More fatal to the indictment - there are no facts alleged that such works were uploaded, stored, or downloaded from “direct download sites.”
Notwithstanding the government’s erroneous theories of criminal copyright infringement Kickasstorrents.com appeared to seize activity outside the applicable five year criminal copyright statute of limitations period cut off and the indictment appears to contain an error that cannot be reconciled with the government’s own sworn evidence.3 There is little effort to tie with sufficient alleged facts, beyond speculation, the above 2016 torrent site to Artem Vaulin rendering the entire indictment improper.
In another attempt to criminalize torrent sites, the Response asserts a theory of “aiding and abetting,” presenting various historical citations. (Response at 7-8.) But aiding andabetting was removed from the Copyright Act by Congress in 1976 thereby eliminating the crime.
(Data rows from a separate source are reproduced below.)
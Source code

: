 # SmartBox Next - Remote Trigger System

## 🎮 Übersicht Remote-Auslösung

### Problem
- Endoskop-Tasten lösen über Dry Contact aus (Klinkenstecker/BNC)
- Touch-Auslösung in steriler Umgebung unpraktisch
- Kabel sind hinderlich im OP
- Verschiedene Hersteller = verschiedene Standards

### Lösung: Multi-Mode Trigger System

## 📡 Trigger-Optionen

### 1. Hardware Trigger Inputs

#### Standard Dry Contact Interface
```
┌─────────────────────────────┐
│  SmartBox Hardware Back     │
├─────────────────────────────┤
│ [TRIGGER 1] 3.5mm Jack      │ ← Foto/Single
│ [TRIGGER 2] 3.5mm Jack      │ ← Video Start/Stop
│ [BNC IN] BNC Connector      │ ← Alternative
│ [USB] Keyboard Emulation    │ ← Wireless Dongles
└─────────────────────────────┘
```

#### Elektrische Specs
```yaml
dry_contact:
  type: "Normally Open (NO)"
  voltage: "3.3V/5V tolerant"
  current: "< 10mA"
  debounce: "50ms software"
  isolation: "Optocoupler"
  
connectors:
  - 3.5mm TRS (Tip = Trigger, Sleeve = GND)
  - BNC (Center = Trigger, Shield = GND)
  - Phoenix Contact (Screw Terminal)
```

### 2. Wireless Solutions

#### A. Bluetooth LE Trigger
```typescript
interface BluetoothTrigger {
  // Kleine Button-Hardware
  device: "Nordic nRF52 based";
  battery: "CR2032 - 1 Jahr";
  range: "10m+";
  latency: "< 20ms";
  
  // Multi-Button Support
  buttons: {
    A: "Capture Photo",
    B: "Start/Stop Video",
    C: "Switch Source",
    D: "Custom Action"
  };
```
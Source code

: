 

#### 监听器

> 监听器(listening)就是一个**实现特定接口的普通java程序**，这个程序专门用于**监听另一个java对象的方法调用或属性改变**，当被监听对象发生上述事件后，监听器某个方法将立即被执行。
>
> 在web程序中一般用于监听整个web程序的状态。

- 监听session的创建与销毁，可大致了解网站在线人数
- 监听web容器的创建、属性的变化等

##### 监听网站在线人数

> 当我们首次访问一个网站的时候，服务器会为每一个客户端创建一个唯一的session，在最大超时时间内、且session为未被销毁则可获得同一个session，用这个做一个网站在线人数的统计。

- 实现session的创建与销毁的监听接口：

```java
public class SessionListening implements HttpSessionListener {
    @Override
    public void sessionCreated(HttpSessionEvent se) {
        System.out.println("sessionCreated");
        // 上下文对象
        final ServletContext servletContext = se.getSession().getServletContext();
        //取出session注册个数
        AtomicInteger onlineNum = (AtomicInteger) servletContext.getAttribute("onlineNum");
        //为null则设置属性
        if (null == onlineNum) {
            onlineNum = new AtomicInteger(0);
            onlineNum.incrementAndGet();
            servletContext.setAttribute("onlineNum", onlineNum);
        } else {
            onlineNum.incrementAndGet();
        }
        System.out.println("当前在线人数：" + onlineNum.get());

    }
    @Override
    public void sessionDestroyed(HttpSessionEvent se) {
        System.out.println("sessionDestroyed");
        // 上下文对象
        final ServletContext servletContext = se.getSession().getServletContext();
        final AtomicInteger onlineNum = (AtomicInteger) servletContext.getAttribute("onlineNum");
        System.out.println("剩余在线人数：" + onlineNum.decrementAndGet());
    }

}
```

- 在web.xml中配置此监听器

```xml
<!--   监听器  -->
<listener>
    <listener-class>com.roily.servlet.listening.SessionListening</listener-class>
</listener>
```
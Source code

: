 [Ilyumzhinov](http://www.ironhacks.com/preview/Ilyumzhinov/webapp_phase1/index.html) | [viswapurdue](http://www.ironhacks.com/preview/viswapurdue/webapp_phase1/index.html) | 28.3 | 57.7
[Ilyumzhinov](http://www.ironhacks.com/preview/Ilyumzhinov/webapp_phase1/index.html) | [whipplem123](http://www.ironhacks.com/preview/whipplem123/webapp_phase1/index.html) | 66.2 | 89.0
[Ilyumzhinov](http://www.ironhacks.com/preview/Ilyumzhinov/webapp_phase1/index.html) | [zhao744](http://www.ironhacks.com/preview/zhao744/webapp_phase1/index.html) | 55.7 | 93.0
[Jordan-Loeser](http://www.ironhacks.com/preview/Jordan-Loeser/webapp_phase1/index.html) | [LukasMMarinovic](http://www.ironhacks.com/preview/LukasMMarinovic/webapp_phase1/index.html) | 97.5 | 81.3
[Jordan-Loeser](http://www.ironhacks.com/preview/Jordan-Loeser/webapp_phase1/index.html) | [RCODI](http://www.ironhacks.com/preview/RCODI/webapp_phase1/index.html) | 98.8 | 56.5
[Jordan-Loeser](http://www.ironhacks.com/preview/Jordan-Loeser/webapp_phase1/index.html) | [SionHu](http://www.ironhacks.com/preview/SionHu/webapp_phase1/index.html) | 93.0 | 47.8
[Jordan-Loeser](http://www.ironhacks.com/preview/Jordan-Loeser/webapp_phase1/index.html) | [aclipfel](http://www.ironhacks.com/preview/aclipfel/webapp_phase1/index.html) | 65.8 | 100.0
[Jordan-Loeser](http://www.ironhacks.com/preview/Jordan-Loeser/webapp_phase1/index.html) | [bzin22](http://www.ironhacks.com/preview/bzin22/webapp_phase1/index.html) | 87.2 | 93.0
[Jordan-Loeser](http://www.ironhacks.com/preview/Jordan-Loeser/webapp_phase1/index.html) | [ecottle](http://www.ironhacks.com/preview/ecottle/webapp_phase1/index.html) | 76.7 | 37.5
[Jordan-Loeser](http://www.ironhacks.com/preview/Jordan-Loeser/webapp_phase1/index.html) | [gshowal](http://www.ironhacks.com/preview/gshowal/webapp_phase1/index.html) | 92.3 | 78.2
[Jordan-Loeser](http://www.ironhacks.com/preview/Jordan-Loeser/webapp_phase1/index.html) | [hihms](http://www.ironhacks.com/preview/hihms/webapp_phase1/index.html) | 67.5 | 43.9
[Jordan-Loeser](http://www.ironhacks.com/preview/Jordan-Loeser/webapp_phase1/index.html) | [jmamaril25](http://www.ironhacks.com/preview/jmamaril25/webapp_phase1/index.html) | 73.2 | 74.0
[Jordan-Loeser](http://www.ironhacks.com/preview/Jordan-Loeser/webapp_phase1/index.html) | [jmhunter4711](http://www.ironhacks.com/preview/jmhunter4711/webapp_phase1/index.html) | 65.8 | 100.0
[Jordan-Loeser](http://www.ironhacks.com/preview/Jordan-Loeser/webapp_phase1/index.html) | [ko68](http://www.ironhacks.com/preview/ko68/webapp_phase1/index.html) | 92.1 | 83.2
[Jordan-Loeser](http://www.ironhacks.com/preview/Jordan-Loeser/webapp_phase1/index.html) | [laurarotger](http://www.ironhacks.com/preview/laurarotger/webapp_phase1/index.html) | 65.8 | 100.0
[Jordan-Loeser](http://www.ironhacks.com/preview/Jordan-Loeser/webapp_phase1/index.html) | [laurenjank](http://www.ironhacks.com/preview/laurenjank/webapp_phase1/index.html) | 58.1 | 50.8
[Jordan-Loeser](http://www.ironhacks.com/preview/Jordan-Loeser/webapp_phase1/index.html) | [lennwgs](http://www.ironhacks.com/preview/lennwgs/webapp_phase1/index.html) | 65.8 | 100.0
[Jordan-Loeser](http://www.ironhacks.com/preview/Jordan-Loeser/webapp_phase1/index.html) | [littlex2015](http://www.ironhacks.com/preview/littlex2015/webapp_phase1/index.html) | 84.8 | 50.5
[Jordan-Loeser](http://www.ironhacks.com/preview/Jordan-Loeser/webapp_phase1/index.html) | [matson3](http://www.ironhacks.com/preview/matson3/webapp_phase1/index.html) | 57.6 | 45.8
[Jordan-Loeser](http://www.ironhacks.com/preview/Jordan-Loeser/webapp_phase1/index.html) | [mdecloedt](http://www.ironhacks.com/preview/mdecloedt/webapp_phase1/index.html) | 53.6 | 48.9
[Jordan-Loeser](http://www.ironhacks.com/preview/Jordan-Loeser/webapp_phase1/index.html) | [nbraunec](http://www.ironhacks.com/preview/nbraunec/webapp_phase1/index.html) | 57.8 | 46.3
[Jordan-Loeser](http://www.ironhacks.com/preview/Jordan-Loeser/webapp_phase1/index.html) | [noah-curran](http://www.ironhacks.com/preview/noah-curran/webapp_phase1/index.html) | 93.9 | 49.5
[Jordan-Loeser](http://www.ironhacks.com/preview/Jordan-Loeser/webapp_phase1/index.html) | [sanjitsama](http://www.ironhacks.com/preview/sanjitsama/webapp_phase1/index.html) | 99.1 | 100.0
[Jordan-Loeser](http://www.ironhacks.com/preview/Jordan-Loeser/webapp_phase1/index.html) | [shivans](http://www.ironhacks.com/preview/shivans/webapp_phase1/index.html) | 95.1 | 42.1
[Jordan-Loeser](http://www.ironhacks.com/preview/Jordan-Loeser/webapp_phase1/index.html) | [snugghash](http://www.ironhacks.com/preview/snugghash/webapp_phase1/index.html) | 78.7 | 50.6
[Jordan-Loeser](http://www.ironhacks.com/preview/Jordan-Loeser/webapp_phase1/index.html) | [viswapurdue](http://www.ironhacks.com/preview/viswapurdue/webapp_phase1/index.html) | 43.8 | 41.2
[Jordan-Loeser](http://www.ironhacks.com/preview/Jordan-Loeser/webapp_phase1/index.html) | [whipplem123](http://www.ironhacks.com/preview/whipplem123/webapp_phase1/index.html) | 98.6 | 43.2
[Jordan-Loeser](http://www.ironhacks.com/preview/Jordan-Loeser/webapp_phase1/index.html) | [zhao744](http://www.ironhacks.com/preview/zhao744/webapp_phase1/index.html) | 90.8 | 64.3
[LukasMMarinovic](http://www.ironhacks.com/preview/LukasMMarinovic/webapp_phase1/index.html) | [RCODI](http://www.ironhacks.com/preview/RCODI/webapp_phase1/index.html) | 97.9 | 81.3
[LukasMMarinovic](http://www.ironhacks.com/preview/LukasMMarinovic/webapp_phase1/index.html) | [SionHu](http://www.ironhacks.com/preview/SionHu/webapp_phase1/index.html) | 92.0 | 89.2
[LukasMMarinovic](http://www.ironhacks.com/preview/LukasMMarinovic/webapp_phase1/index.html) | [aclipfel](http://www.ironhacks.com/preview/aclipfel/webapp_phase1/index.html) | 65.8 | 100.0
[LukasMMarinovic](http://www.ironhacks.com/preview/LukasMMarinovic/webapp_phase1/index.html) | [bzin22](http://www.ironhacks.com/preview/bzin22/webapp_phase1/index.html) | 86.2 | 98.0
The only Federal Court to consider the issue, LaMacchia, supra n. 1, set forth an integrated historical review and stated that: “In 1976, Congress revamped the Copyright Act by eliminating the crime of aiding and abetting copyright infringement.” (871 F.Supp. at 539.) See also Manta, Irina D., The Puzzle of Criminal Sanctions for Intellectual Property Infringement, 24 Harv. J.L. & Tech. 469, 481 (2011) (“Several years later, countering what had been a trend of expansion in the area of criminal sanctions, the Copyright Act of 1976 eliminated the provisions for aiding and abetting . . .”).
The government argues that KAT’s operators “sought out infringing material and trumpeted that to their users, targeting the infringement minded with rewards and honors for posting torrents for copyright infringement material...the indictment sufficiently alleges that defendant entered into an agreement with others to commit copyright infringement, and aided and abetted the copyright infringement of others.” (Response at 14.) The government alleges that defendant “facilitated and promoted” copyright infringement. (Id. at 11, quoting Indictment § 1(b); see also Response at 13 (“encourage, induce, facilitate”). The Indictment and the Response thus allege an invented crime of “encouraging or inducing copyright infringement” — which is the essence of a civil claim arising out of Judge made case law, especially MGM Studios v. Grokster, 545 U.S. 913, 930 (2005) as discussed in the Opening Memorandum at 9.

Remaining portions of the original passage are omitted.